鎏汐的目光落在床边的输液架上。透明的液体正通过软管一滴一滴进入河野的静脉。一切看起来都很正常,但她注意到输液管的调节器被调到了最大流量——这不符合常规护理。
“输液是什么时候开始的?”她问。
“一小时前,常规的生理盐水和营养剂。”护士回答。
安室透不知何时已经站在病房门口,他的视线扫过整个房间,最后定格在输液袋上。鎏汐顺着他的目光看去,发现输液袋的接口处有一个极细微的、不自然的褶皱。
“暂停输液。”鎏汐突然说。
主治医师抬头看她:“什么?”
“我说暂停输液。”鎏汐快步走到输液架旁,关闭了调节器,“病人可能不是自然发病。”
病房里瞬间安静下来。所有人都看着她。
鎏汐深吸一口气,强迫自己冷静:“急性胰腺炎患者出现突发性呼吸骤停的概率极低。而且你们看——”她指着河野的手背,输液针头插入的位置周围有轻微的、不正常的红肿,“这是过敏反应还是药物反应?”
安室透已经走到了她身边,他戴上了一副一次性手套,轻轻抬起河野的手臂仔细查看。然后,他转向输液袋,小心地取下,对着灯光观察。
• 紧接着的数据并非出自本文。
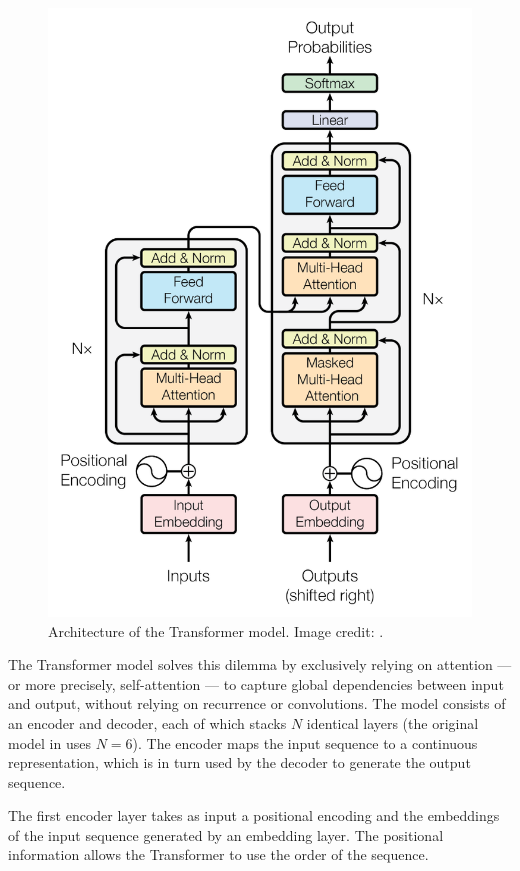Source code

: \documentclass[11pt,a4paper]{article}
\begin{document}
\begin{figure}[ht]
    \centering
    \includegraphics[scale=0.5]{images/Transformer.PNG}
    \caption{Architecture of the Transformer model. Image credit: \cite{transformer}.}
    \label{fig:transformer}
\end{figure}

The Transformer model solves this dilemma by exclusively relying on attention --- or more precisely, self-attention --- to capture global dependencies between input and output, without relying on recurrence or convolutions.
The model consists of an encoder and decoder, each of which stacks $N$ identical layers  (the original model in \citet{transformer} uses $N=6$). The encoder maps the input sequence to a continuous representation, which is in turn used by the decoder to generate the output sequence.

The first encoder layer takes as input a positional encoding and the embeddings of the input sequence generated by an embedding layer. The positional information allows the Transformer to use the order of the sequence.
\end{document}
“袋子里有微量悬浮物。”他的声音冷静得可怕,“这不是普通的生理盐水。”
主治医师的脸色变了:“立刻化验!通知警方!”
混乱中,鎏汐感觉到有人轻轻碰了碰她的手。她低头,看见安室透将一个极小的金属装置塞进她白大褂的口袋。
“紧急定位器。”他低声说,“如果发生任何意外,按下侧面的按钮。不要离开医院,人多的地方最安全。”
“你要去哪里?”
“贝尔摩德还在医院里。”安室透的眼神变得冰冷,“我必须找到她,在她造成更多伤害之前。”
他转身离开病房,身影迅速消失在走廊尽头。鎏汐站在原地,手里握着那个冰冷的金属装置,心跳如擂鼓。
化验结果在一个小时后出来——输液袋中被混入了高浓度的镇静剂,剂量足以在十分钟内导致呼吸中枢麻痹。而调取监控发现,在输液开始前,有一个穿着护士服、戴着口罩的女人进入了配药室,但医院的护士名册中查无此人。
“是专业的手法。”赶来的佐藤美和子警官面色凝重,“凶手熟悉医院流程,能够轻易伪装成医护人员。而且她选择在探视时间后下手,显然是有预谋的。”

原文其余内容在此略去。